Every line below that contains "array" is to be copied.

(Excerpted records Opens)

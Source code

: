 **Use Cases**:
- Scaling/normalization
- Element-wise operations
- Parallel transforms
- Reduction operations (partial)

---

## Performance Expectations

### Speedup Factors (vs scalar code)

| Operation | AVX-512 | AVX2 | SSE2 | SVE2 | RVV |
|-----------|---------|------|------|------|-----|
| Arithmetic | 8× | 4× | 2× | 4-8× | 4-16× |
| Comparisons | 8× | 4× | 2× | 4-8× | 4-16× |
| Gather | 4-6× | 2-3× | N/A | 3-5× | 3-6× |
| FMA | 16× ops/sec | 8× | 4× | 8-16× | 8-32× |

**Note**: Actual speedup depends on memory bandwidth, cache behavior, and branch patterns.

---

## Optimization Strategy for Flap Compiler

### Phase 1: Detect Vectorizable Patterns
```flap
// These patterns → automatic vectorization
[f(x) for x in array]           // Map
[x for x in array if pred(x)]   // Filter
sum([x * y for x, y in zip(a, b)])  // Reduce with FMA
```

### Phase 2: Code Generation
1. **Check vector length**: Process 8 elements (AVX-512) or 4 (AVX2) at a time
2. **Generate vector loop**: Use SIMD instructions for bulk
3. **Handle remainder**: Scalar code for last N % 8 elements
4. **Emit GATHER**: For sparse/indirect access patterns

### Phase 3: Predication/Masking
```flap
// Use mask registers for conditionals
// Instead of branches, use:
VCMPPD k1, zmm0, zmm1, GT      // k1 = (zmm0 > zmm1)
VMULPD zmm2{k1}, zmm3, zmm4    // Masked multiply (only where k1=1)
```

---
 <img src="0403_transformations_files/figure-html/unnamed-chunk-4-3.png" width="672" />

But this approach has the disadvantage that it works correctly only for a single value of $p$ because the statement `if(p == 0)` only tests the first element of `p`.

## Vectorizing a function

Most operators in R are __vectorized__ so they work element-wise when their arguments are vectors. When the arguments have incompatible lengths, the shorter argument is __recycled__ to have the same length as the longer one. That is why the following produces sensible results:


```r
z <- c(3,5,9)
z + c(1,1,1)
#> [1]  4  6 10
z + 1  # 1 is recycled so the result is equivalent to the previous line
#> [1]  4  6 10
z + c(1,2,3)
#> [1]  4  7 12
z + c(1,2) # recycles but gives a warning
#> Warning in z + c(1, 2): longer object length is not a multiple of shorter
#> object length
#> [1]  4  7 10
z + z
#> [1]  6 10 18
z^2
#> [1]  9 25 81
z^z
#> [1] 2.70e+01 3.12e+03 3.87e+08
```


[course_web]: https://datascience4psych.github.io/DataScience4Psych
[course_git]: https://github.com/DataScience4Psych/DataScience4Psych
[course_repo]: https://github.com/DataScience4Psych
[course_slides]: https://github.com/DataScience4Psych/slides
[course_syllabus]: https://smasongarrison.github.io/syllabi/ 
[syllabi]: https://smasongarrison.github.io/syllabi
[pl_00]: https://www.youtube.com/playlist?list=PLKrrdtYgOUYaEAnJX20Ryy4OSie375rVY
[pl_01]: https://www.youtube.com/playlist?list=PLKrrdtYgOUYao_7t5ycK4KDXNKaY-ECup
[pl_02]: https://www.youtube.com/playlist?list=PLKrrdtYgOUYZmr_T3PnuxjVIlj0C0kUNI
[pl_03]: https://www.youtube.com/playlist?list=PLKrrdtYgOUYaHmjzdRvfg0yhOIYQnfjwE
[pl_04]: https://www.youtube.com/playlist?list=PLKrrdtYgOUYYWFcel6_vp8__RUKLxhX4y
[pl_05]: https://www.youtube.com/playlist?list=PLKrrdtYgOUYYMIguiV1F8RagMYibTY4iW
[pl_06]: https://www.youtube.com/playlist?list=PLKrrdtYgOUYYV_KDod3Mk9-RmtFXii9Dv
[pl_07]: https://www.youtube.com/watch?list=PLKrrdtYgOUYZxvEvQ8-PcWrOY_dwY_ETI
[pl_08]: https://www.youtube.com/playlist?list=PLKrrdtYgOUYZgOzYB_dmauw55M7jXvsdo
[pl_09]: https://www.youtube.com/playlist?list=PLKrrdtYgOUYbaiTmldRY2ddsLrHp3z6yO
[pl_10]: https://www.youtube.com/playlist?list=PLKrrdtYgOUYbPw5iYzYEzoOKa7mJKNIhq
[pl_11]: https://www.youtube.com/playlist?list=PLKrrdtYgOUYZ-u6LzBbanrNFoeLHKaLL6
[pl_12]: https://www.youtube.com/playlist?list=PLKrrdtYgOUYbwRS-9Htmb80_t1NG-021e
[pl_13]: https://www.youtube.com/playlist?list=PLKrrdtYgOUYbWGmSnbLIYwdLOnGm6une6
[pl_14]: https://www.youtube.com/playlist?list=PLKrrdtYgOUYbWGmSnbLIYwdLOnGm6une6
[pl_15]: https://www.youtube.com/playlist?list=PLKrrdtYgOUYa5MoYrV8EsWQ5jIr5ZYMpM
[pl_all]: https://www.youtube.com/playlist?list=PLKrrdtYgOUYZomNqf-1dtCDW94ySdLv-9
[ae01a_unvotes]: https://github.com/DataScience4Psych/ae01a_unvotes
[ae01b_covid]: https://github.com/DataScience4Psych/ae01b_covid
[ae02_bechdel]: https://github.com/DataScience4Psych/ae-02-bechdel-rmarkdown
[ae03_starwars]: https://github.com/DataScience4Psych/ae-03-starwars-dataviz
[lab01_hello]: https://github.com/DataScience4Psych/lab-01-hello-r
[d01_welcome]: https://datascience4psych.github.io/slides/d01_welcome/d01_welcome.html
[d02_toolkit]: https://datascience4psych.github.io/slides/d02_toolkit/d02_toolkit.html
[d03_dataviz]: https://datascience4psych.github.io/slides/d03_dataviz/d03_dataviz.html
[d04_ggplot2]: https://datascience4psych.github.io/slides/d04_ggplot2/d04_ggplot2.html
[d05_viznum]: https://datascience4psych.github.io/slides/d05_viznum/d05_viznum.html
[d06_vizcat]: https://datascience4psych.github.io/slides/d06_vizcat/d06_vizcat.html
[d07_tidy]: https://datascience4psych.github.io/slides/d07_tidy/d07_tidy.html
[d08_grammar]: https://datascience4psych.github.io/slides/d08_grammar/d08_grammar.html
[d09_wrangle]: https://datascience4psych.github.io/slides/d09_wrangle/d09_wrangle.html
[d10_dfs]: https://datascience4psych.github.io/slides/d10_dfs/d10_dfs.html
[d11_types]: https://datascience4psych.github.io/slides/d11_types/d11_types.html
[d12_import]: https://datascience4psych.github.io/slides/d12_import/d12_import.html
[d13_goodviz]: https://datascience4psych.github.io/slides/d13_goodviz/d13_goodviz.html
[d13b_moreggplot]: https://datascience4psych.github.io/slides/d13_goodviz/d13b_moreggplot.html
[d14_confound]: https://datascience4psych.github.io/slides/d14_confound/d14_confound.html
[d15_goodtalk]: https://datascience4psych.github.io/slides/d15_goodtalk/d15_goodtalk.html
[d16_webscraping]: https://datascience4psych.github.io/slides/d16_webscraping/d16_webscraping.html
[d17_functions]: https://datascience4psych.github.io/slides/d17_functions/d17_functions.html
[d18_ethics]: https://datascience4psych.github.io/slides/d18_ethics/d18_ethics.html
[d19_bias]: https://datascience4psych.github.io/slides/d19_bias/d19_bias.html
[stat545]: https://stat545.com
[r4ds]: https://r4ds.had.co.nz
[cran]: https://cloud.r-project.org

(Excerpted records Closes)

Task result:
[f(x) for x in array]           // Map
[x for x in array if pred(x)]   // Filter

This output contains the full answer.